Last January’s multi-million-dollar heist at Berlin’s famous Kaufhaus des Westens department store had all the trappings of a big-budget action flick. Local police believe thieves climbed onto the store’s roof before carefully lowering themselves into its main hall. Once there, they broke into display cases and lifted their contents—all without setting off any motion detectors or alarms. By the time they were done, nearly $10 million worth of jewels and luxury watches were gone.
Investigators initially thought they’d cracked the case when they stumbled onto a glove at the crime scene that contained clearly identifiable DNA. Less than three weeks after the robbery, police arrested two brothers in connection with the heist. But that’s when the case got complicated. It turns out the same discarded glove that got Abbas and Hassan O. arrested could also end up being what gets them off the hook.

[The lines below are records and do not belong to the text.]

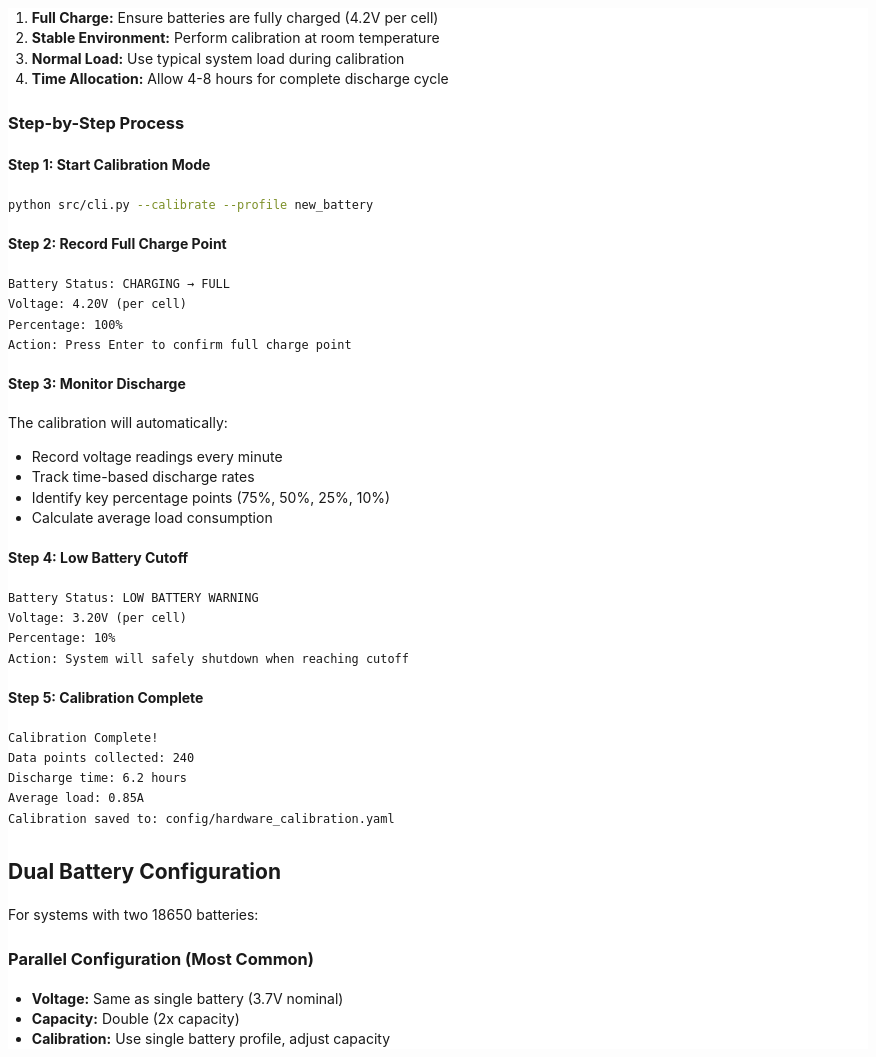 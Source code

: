1. **Full Charge:** Ensure batteries are fully charged (4.2V per cell)
2. **Stable Environment:** Perform calibration at room temperature
3. **Normal Load:** Use typical system load during calibration
4. **Time Allocation:** Allow 4-8 hours for complete discharge cycle

### Step-by-Step Process

#### Step 1: Start Calibration Mode
```bash
python src/cli.py --calibrate --profile new_battery
```

#### Step 2: Record Full Charge Point
```
Battery Status: CHARGING → FULL
Voltage: 4.20V (per cell)
Percentage: 100%
Action: Press Enter to confirm full charge point
```

#### Step 3: Monitor Discharge
The calibration will automatically:
- Record voltage readings every minute
- Track time-based discharge rates
- Identify key percentage points (75%, 50%, 25%, 10%)
- Calculate average load consumption

#### Step 4: Low Battery Cutoff
```
Battery Status: LOW BATTERY WARNING
Voltage: 3.20V (per cell)
Percentage: 10%
Action: System will safely shutdown when reaching cutoff
```

#### Step 5: Calibration Complete
```
Calibration Complete!
Data points collected: 240
Discharge time: 6.2 hours
Average load: 0.85A
Calibration saved to: config/hardware_calibration.yaml
```

## Dual Battery Configuration

For systems with two 18650 batteries:

### Parallel Configuration (Most Common)
- **Voltage:** Same as single battery (3.7V nominal)
- **Capacity:** Double (2x capacity)
- **Calibration:** Use single battery profile, adjust capacity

Abbas and Hassan are identical twins and the genetic analysis used in criminal cases in Germany can’t distinguish one’s DNA from the other’s. According to an expert interviewed by Der Tagesspiegel, “monozygotic twins can only be identified by their fingerprints,” none of which were found at the crime scene. Under German law, the suspects must be proven independently guilty of a crime to be convicted; should both insist the other committed the crime, officials fear the brothers could escape punishment altogether. Germany also limits the extent to which DNA evidence can be tested, meaning more advanced procedures that could distinguish the twins’ DNA would be inadmissible.
Research teams from around the world have been working on finding a way around the troublesome DNA quandary. But even if they succeed, at least two other issues remain: the loot, and a third suspect caught on the store’s CCTV cameras, are still nowhere to be found.